Prompt:
Copy out each line of the data below in which "para" appears.

Data provided:

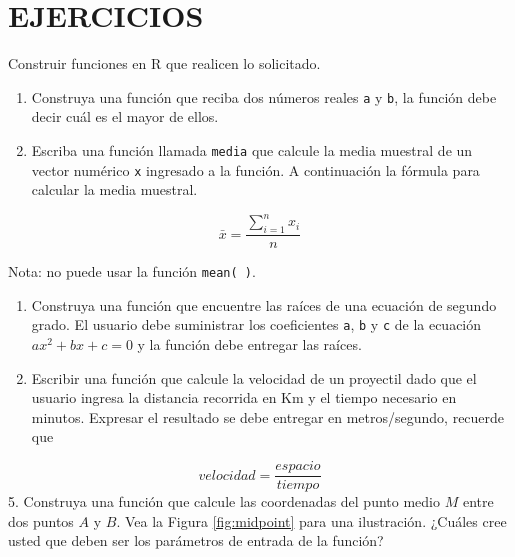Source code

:\documentclass[10pt,]{krantz}
\let\proglang=\textsf
\begin{document}
\section*{EJERCICIOS}\label{ejercicios-2}


Construir funciones en \proglang{R} que realicen lo solicitado.

\begin{enumerate}
\def\labelenumi{\arabic{enumi}.}
\item
  Construya una función que reciba dos números reales \texttt{a} y
  \texttt{b}, la función debe decir cuál es el mayor de ellos.
\item
  Escriba una función llamada \texttt{media} que calcule la media
  muestral de un vector numérico \texttt{x} ingresado a la función. A
  continuación la fórmula para calcular la media muestral.
\end{enumerate}

\[\bar{x}=\frac{\sum_{i=1}^n x_i}{n}\]

Nota: no puede usar la función \texttt{mean(\ )}.

\begin{enumerate}
\def\labelenumi{\arabic{enumi}.}
\setcounter{enumi}{2}
\item
  Construya una función que encuentre las raíces de una ecuación de
  segundo grado. El usuario debe suministrar los coeficientes
  \texttt{a}, \texttt{b} y \texttt{c} de la ecuación \(ax^2+bx+c=0\) y
  la función debe entregar las raíces.
\item
  Escribir una función que calcule la velocidad de un proyectil dado que
  el usuario ingresa la distancia recorrida en Km y el tiempo necesario
  en minutos. Expresar el resultado se debe entregar en metros/segundo,
  recuerde que
\end{enumerate}

\[velocidad = \frac{espacio}{tiempo}\] 5. Construya una función que
calcule las coordenadas del punto medio \(M\) entre dos puntos \(A\) y
\(B\). Vea la Figura \ref{fig:midpoint} para una ilustración. ¿Cuáles
cree usted que deben ser los parámetros de entrada de la función?
\end{document}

Result of the task:
  continuación la fórmula para calcular la media muestral.
\(B\). Vea la Figura \ref{fig:midpoint} para una ilustración. ¿Cuáles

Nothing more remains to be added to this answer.